• **Brief**
Print the data below exactly, but only the lines from the one containing "## Problema" down to the one containing "1. Crea un account", inclusive.

### Data extracts

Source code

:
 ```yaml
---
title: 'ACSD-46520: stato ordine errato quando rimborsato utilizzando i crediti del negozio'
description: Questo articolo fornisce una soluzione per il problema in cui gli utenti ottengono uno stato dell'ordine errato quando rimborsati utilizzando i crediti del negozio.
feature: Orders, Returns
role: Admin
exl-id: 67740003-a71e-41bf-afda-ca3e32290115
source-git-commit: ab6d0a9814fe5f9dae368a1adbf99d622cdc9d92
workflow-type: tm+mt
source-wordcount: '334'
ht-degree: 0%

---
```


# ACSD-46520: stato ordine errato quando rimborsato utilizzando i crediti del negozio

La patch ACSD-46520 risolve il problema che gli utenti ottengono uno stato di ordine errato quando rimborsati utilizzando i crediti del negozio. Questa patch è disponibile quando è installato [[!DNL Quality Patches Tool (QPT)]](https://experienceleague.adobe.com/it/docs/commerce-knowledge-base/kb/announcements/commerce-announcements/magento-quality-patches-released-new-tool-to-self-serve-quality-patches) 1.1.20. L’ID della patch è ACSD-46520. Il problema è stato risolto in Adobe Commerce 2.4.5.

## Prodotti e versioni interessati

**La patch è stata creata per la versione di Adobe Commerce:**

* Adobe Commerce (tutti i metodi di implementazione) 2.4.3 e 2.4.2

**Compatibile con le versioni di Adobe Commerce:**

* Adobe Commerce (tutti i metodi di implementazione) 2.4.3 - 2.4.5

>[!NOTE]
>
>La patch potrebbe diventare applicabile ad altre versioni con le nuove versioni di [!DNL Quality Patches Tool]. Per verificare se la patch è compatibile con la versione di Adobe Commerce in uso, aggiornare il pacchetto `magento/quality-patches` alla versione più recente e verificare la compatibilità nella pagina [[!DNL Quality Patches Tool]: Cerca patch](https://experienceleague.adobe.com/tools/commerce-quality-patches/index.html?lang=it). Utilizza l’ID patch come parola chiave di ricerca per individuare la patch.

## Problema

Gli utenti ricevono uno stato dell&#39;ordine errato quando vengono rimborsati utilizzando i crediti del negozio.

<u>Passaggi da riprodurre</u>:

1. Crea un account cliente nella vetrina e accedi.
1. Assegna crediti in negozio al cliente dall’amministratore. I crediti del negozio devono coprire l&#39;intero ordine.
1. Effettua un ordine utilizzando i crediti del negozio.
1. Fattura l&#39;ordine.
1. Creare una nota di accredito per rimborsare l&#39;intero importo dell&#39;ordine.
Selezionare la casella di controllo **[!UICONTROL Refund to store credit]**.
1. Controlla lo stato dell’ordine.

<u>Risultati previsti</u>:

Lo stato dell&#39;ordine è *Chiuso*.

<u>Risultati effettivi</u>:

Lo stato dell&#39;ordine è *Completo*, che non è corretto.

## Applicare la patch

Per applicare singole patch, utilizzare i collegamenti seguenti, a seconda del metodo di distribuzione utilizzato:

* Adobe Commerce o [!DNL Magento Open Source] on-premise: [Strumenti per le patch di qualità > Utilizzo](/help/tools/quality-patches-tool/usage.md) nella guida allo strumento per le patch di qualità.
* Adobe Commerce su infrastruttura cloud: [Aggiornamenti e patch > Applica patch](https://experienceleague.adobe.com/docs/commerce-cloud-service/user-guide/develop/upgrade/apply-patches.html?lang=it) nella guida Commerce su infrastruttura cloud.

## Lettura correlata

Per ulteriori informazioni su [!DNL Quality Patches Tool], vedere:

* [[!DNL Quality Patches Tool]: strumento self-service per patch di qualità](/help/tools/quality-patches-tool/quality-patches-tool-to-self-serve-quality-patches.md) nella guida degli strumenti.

######

• **Exercise answer**
## Problema

Gli utenti ricevono uno stato dell&#39;ordine errato quando vengono rimborsati utilizzando i crediti del negozio.

<u>Passaggi da riprodurre</u>:

1. Crea un account cliente nella vetrina e accedi.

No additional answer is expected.